The US health care system is often criticized for putting profits before patients, exorbitant fees and overly complex processes that make it difficult to keep people healthy. Value-based care was supposed to improve this situation, experts say, but distorted incentives on the part of some health care providers are making it difficult to change the way health care is delivered.
When it comes to value-based care, most organizations don’t go beyond the bare minimum, health experts explain on LuckBrainstorm Health Conference in Dana Point, California, Tuesday.
While in the traditional system, health care providers are reimbursed for each service they provide, value-based care focuses more on reducing unnecessary costs and improving the quality of patient care, which typically requires more involvement from providers. Value-based care was developed as an alternative to the fee-for-service system, which some experts say fails to provide quality care to all patients.
While true values-based care requires dedication, the commitment of most organizations is “only an inch deep and a mile wide,” said Dr. Sachin Jain, CEO, SCAN Group & Health Plan.

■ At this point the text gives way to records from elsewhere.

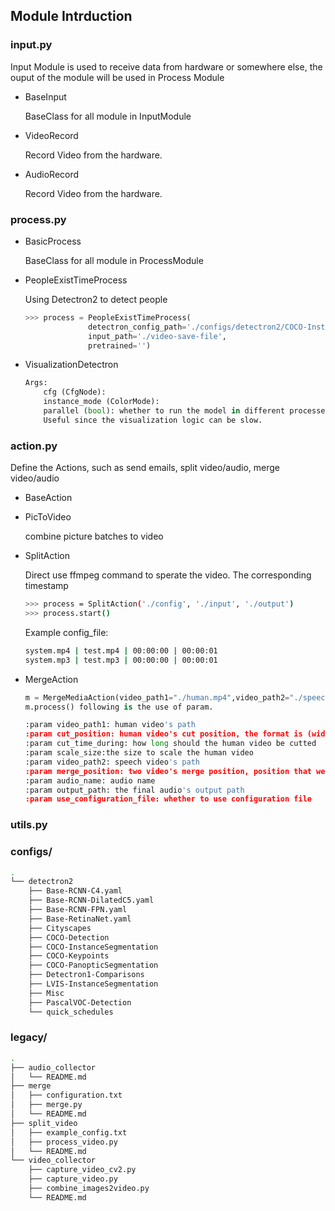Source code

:## Module Intrduction

### input.py

Input Module is used to receive data from hardware or somewhere else, the ouput of the module will be used in Process Module

* BaseInput

  BaseClass for all module in InputModule

* VideoRecord

  Record Video from the hardware.

* AudioRecord

  Record Video from the hardware.

### process.py

* BasicProcess

  BaseClass for all module in ProcessModule

* PeopleExistTimeProcess

  Using Detectron2 to detect people

  ```python
  >>> process = PeopleExistTimeProcess(
                detectron_config_path='./configs/detectron2/COCO-InstanceSegmentation/mask_rcnn_R_50_C4_1x.yaml',
                input_path='./video-save-file',
                pretrained='')
  ```

* VisualizationDetectron

  ```python
  Args:
      cfg (CfgNode):
      instance_mode (ColorMode):
      parallel (bool): whether to run the model in different processes from visualization.
      Useful since the visualization logic can be slow.
  ```

### action.py

Define the Actions, such as send emails, split video/audio, merge video/audio

* BaseAction
* PicToVideo

  combine picture batches to video

* SplitAction 

  Direct use ffmpeg command to sperate the video. The corresponding timestamp

  ```bash
  >>> process = SplitAction('./config', './input', './output')
  >>> process.start()
  ```

  Example config_file:

  ```bash
  system.mp4 | test.mp4 | 00:00:00 | 00:00:01
  system.mp3 | test.mp3 | 00:00:00 | 00:00:01
  ```

* MergeAction

  ```python
  m = MergeMediaAction(video_path1="./human.mp4",video_path2="./speech.mp4",audio_path="./audio.mp3", output_path="./output.mp4")
  m.process() following is the use of param.

  :param video_path1: human video's path
  :param cut_position: human video's cut position, the format is (width,height,x1,y1)
  :param cut_time_during: how long should the human video be cutted
  :param scale_size:the size to scale the human video
  :param video_path2: speech video's path
  :param merge_position: two video's merge position, position that we need to overlay (x1,y1)
  :param audio_name: audio name
  :param output_path: the final audio's output path
  :param use_configuration_file: whether to use configuration file 
  ```

### utils.py

### configs/
```bash
.
└── detectron2
    ├── Base-RCNN-C4.yaml
    ├── Base-RCNN-DilatedC5.yaml
    ├── Base-RCNN-FPN.yaml
    ├── Base-RetinaNet.yaml
    ├── Cityscapes
    ├── COCO-Detection
    ├── COCO-InstanceSegmentation
    ├── COCO-Keypoints
    ├── COCO-PanopticSegmentation
    ├── Detectron1-Comparisons
    ├── LVIS-InstanceSegmentation
    ├── Misc
    ├── PascalVOC-Detection
    └── quick_schedules
```

### legacy/

```bash
.
├── audio_collector
│   └── README.md
├── merge
│   ├── configuration.txt
│   ├── merge.py
│   └── README.md
├── split_video
│   ├── example_config.txt
│   ├── process_video.py
│   └── README.md
└── video_collector
    ├── capture_video_cv2.py
    ├── capture_video.py
    ├── combine_images2video.py
    └── README.md
```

Some programs simply do the bare minimum to check a box next to the Centers for Medicare and Medicaid Services and don’t actually change the way health care is delivered, added Dr. Rajai Batniji, CEO of Waymark, which provides community-based care for people on Medicaid.
“It’s unfortunate that so many value-based services operate almost like a loyalty program rather than something that can really change what people pay for in healthcare,” he said.
However, Batniji added that, for its part, Waymark has made progress in reducing unnecessary costs, one of the core principles of value-based care, through machine learning. January study in Nature Scientific reportsfound that Waymark Signal’s machine learning program was 90% accurate in predicting avoidable emergency department and hospital visits for Medicaid patients, outperforming existing Medicaid risk models.
Other changes still need to be made to improve patient outcomes, Jain said. One possible solution to improve health outcomes would be to move from one-year enrollment in Medicare health plans to a mandatory three- or five-year enrollment period. Because one year is not enough time to do more than an annual doctor’s visit, some value-based healthcare providers have little incentive to invest enough in a patient to see a return later. By moving to longer enrollment periods, value-focused healthcare providers have a better chance of making an impact.
“I think people will want to join him because it’s intuitive that a health plan that owns your life for three or five years is going to view your care very differently than a plan that owns it for one year.” , – He said.